Baruch professor accused of misconduct no longer with the college



Yelena Dzhanova and Angel Torres


Dept. of Philosophy

James Rowes’ name is not listed on the philosophy department’s teaching schedule for this semester, as he was removed after allegations of inappropriate conduct.

Image Credit: Julian Tineo | The Ticker

A philosophy professor has been removed from his teaching position at Baruch College by administrators, officials confirmed to The Ticker.

James Frederick William Rowe, who taught philosophy, does not have any classes assigned to him this semester.

The Ticker could not confirm whether Rowe was removed from his position specifically due to allegations of inappropriate and lewd behavior.

But in fall 2018, The Ticker published an article detailing Rowe’s relationships with his students, some of whom claimed that Rowe kissed them or their friends on the cheek and made inappropriate comments about women and jokes in the classroom.

In the article, out of the two-dozen people that The Ticker interviewed, six students described Rowe’s actions as inappropriate.

“I was creeped out,” Ewa Zaniewski, a former Rowe student, said of the professor’s actions in the original Ticker article.

“It was the last day of finals, and I left immediately afterward and I was like, ‘I won’t ever have to see him again.’”

Rowe had a different point of view.

He originally stated that he didn’t remember any instances of inappropriate behavior, but later amended his statement in an email.

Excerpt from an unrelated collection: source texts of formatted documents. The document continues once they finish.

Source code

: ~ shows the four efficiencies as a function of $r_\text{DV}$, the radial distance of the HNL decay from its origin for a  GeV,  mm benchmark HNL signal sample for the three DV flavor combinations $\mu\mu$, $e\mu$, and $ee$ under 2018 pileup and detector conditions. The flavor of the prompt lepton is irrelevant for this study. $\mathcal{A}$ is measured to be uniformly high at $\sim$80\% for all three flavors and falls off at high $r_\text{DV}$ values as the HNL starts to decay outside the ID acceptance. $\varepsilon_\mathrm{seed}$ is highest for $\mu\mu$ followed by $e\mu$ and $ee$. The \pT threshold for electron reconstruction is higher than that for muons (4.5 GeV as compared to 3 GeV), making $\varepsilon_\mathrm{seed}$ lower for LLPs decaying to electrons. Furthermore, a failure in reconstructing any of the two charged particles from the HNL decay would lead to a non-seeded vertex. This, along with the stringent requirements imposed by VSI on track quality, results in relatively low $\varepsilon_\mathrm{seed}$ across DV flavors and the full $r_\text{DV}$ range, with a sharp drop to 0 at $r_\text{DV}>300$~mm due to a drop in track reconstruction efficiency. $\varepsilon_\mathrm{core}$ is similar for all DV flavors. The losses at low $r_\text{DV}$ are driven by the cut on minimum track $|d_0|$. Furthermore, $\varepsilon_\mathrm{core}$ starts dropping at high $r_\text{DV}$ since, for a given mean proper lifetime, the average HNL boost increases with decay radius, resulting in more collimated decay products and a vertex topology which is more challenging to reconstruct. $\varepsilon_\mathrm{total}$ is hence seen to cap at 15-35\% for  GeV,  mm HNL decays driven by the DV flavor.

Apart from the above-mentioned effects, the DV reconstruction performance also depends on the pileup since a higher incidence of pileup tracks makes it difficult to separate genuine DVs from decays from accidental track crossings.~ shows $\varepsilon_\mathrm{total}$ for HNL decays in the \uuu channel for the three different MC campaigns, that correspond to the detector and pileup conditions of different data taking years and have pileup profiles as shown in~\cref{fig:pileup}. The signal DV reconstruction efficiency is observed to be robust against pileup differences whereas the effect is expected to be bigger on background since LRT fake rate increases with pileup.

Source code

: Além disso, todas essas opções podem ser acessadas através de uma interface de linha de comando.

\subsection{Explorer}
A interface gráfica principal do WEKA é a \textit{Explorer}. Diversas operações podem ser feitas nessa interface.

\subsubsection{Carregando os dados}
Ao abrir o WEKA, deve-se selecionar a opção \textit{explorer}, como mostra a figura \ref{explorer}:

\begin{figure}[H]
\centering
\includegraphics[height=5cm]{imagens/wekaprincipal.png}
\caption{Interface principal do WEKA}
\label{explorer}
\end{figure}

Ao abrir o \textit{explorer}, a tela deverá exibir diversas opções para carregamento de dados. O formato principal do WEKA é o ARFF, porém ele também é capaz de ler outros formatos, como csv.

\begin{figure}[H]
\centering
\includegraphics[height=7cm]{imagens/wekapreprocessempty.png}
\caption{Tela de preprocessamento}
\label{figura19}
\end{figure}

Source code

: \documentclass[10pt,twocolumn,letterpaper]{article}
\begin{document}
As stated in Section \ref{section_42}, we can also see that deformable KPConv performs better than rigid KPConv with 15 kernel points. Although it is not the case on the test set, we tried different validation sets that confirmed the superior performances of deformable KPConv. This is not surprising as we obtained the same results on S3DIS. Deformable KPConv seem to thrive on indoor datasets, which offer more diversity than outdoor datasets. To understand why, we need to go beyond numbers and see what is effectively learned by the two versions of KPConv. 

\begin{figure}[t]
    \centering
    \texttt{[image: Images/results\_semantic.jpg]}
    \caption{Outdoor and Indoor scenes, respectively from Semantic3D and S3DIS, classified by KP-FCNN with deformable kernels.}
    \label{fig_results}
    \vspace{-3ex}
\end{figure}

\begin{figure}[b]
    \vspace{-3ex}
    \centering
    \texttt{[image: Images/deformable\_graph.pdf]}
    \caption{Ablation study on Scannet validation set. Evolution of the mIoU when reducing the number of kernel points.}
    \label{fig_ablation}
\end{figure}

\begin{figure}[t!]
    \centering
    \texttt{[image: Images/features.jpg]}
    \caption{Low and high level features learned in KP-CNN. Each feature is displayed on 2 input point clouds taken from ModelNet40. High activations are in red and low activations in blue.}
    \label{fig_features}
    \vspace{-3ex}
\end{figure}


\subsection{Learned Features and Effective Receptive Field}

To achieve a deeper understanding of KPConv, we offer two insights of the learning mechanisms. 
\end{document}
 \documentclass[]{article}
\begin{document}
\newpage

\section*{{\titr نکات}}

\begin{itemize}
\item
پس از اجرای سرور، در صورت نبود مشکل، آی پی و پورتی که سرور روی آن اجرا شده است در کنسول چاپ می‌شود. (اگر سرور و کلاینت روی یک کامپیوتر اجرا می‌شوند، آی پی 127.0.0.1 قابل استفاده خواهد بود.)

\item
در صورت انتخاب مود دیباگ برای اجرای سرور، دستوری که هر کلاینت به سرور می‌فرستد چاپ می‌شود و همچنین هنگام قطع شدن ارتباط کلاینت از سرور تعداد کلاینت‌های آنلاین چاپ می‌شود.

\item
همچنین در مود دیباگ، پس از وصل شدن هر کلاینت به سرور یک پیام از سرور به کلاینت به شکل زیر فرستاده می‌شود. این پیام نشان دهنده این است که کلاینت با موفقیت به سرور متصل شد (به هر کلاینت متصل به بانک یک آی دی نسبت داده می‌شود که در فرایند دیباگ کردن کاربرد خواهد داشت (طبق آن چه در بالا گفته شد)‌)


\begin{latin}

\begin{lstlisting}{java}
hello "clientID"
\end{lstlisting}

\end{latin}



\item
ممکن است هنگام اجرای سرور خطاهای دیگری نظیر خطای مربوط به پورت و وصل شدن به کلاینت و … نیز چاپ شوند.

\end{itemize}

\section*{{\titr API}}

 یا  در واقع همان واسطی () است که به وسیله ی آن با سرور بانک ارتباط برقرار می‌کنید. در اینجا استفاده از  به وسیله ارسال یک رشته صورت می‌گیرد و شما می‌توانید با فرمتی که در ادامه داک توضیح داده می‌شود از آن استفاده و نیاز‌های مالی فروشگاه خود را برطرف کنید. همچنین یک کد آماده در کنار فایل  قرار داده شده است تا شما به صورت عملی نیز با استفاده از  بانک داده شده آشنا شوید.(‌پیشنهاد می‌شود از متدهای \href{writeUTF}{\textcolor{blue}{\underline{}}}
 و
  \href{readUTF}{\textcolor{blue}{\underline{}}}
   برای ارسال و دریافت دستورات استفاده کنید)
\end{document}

He said that only one student ever approached him to let him know that his actions upset them.

Rowe said he apologized to the student and believed they landed on good terms. From Rowe’s perspective, his compliments and interactions with his students were unbiased and meant to be friendly.

In another email to The Ticker, Rowe admitted that he had hugged or kissed “several former students of mine, male and female,” though he didn’t specify whether those students had still been at Baruch or had graduated.

Thomas Teufel, chair of the Philosophy Department, said that he had spoken to Rowe after the article came out on Nov. 19, 2018, but redirected The Ticker to the provost’s office to find out more information about his current employment status.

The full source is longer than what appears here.